Comprenant alors la faute que j’avais faite, je m’empressai de mettre mon appétit à sa disposition.

— Vous autres, là-bas ! s’écria-t-il, qu’on nous serve !

Quand il eut mangé, il distribua de sa main aux soldats ce qui restait de la panerée ; et le boire se prolongea au milieu de conversations animées.

Mes gens furent logés chez des notables, et l’on dressa pour moi une tente à côté de la hutte du Prince.

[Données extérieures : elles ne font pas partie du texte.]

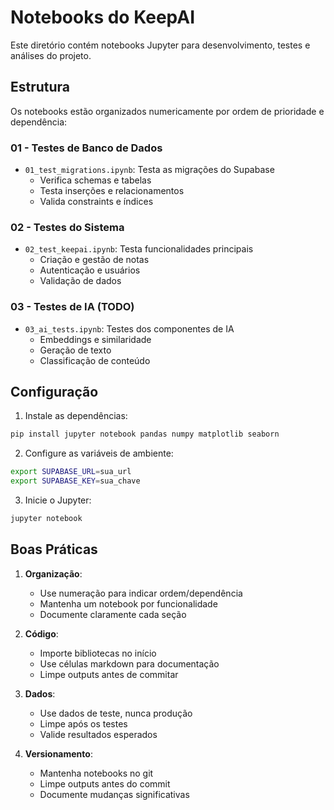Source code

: # Notebooks do KeepAI

Este diretório contém notebooks Jupyter para desenvolvimento, testes e análises do projeto.

## Estrutura

Os notebooks estão organizados numericamente por ordem de prioridade e dependência:

### 01 - Testes de Banco de Dados

- `01_test_migrations.ipynb`: Testa as migrações do Supabase
  - Verifica schemas e tabelas
  - Testa inserções e relacionamentos
  - Valida constraints e índices

### 02 - Testes do Sistema

- `02_test_keepai.ipynb`: Testa funcionalidades principais
  - Criação e gestão de notas
  - Autenticação e usuários
  - Validação de dados

### 03 - Testes de IA (TODO)

- `03_ai_tests.ipynb`: Testes dos componentes de IA
  - Embeddings e similaridade
  - Geração de texto
  - Classificação de conteúdo

## Configuração

1. Instale as dependências:

```bash
pip install jupyter notebook pandas numpy matplotlib seaborn
```

2. Configure as variáveis de ambiente:

```bash
export SUPABASE_URL=sua_url
export SUPABASE_KEY=sua_chave
```

3. Inicie o Jupyter:

```bash
jupyter notebook
```

## Boas Práticas

1. **Organização**:

   - Use numeração para indicar ordem/dependência
   - Mantenha um notebook por funcionalidade
   - Documente claramente cada seção

2. **Código**:

   - Importe bibliotecas no início
   - Use células markdown para documentação
   - Limpe outputs antes de commitar

3. **Dados**:

   - Use dados de teste, nunca produção
   - Limpe após os testes
   - Valide resultados esperados

4. **Versionamento**:
   - Mantenha notebooks no git
   - Limpe outputs antes do commit
   - Documente mudanças significativas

— Fils de ma mère, me dit-il, je sais que tu n’aimes pas dormir comme nous côte à côte avec tes amis ; tu seras seul quand tu le voudras, mais il faut que tu soies assez près pour que je puisse m’assurer que tu dors en paix. Si des rêves omineux viennent te troubler, moi, ton frère, je serai là, auprès de toi ; et quand les soucis chasseront mon sommeil, j’irai me rasséréner à tes côtés.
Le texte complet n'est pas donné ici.